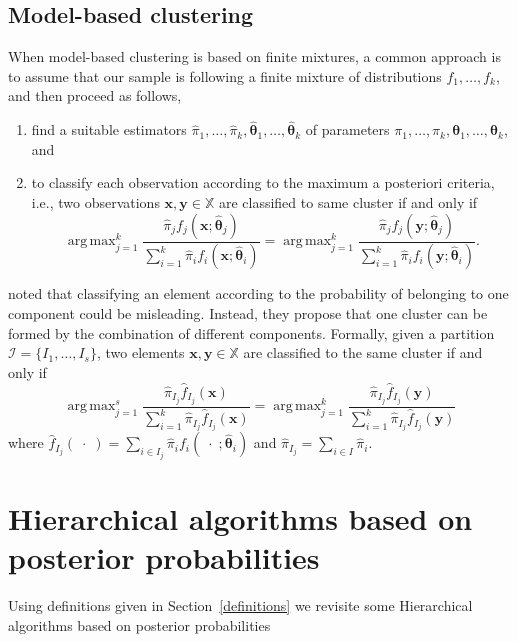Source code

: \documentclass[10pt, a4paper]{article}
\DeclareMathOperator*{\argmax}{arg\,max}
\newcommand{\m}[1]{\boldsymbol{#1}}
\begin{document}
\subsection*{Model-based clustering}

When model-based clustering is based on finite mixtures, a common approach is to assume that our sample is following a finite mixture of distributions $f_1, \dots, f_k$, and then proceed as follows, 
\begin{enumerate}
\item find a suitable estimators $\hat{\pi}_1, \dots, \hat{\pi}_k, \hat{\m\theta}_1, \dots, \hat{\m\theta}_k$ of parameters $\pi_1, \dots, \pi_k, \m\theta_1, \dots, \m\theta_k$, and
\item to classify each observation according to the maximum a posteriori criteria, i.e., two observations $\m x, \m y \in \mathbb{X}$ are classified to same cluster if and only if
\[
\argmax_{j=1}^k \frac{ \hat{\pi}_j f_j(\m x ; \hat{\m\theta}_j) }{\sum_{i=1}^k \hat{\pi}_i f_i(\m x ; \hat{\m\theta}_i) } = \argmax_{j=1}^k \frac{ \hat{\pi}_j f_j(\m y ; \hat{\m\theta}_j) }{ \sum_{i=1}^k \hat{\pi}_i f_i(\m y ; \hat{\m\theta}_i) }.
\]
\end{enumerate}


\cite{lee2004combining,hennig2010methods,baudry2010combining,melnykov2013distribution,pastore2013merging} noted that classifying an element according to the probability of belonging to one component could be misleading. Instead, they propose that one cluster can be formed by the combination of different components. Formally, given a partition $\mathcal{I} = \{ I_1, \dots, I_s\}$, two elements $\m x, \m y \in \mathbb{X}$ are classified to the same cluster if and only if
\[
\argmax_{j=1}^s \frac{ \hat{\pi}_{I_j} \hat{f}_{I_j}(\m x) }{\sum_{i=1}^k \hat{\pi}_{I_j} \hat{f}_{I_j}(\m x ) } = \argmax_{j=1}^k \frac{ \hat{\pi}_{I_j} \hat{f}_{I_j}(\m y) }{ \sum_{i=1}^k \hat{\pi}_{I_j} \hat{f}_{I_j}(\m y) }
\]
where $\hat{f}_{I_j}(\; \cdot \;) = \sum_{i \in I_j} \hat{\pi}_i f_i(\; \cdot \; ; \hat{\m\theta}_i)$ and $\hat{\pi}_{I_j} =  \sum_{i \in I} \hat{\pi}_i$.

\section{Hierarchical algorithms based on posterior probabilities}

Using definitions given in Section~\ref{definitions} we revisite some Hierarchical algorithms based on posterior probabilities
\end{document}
*-*-*
=== YOUR ASSIGNMENT ===
Reproduce the whole of the data, word for word, and omit its pictures.

=== SOLUTION TO THE PROBLEM ===
Source code

: \documentclass[10pt, a4paper]{article}
\DeclareMathOperator*{\argmax}{arg\,max}
\newcommand{\m}[1]{\boldsymbol{#1}}
\begin{document}
\subsection*{Model-based clustering}

When model-based clustering is based on finite mixtures, a common approach is to assume that our sample is following a finite mixture of distributions $f_1, \dots, f_k$, and then proceed as follows, 
\begin{enumerate}
\item find a suitable estimators $\hat{\pi}_1, \dots, \hat{\pi}_k, \hat{\m\theta}_1, \dots, \hat{\m\theta}_k$ of parameters $\pi_1, \dots, \pi_k, \m\theta_1, \dots, \m\theta_k$, and
\item to classify each observation according to the maximum a posteriori criteria, i.e., two observations $\m x, \m y \in \mathbb{X}$ are classified to same cluster if and only if
\[
\argmax_{j=1}^k \frac{ \hat{\pi}_j f_j(\m x ; \hat{\m\theta}_j) }{\sum_{i=1}^k \hat{\pi}_i f_i(\m x ; \hat{\m\theta}_i) } = \argmax_{j=1}^k \frac{ \hat{\pi}_j f_j(\m y ; \hat{\m\theta}_j) }{ \sum_{i=1}^k \hat{\pi}_i f_i(\m y ; \hat{\m\theta}_i) }.
\]
\end{enumerate}


\cite{lee2004combining,hennig2010methods,baudry2010combining,melnykov2013distribution,pastore2013merging} noted that classifying an element according to the probability of belonging to one component could be misleading. Instead, they propose that one cluster can be formed by the combination of different components. Formally, given a partition $\mathcal{I} = \{ I_1, \dots, I_s\}$, two elements $\m x, \m y \in \mathbb{X}$ are classified to the same cluster if and only if
\[
\argmax_{j=1}^s \frac{ \hat{\pi}_{I_j} \hat{f}_{I_j}(\m x) }{\sum_{i=1}^k \hat{\pi}_{I_j} \hat{f}_{I_j}(\m x ) } = \argmax_{j=1}^k \frac{ \hat{\pi}_{I_j} \hat{f}_{I_j}(\m y) }{ \sum_{i=1}^k \hat{\pi}_{I_j} \hat{f}_{I_j}(\m y) }
\]
where $\hat{f}_{I_j}(\; \cdot \;) = \sum_{i \in I_j} \hat{\pi}_i f_i(\; \cdot \; ; \hat{\m\theta}_i)$ and $\hat{\pi}_{I_j} =  \sum_{i \in I} \hat{\pi}_i$.

\section{Hierarchical algorithms based on posterior probabilities}

Using definitions given in Section~\ref{definitions} we revisite some Hierarchical algorithms based on posterior probabilities
\end{document}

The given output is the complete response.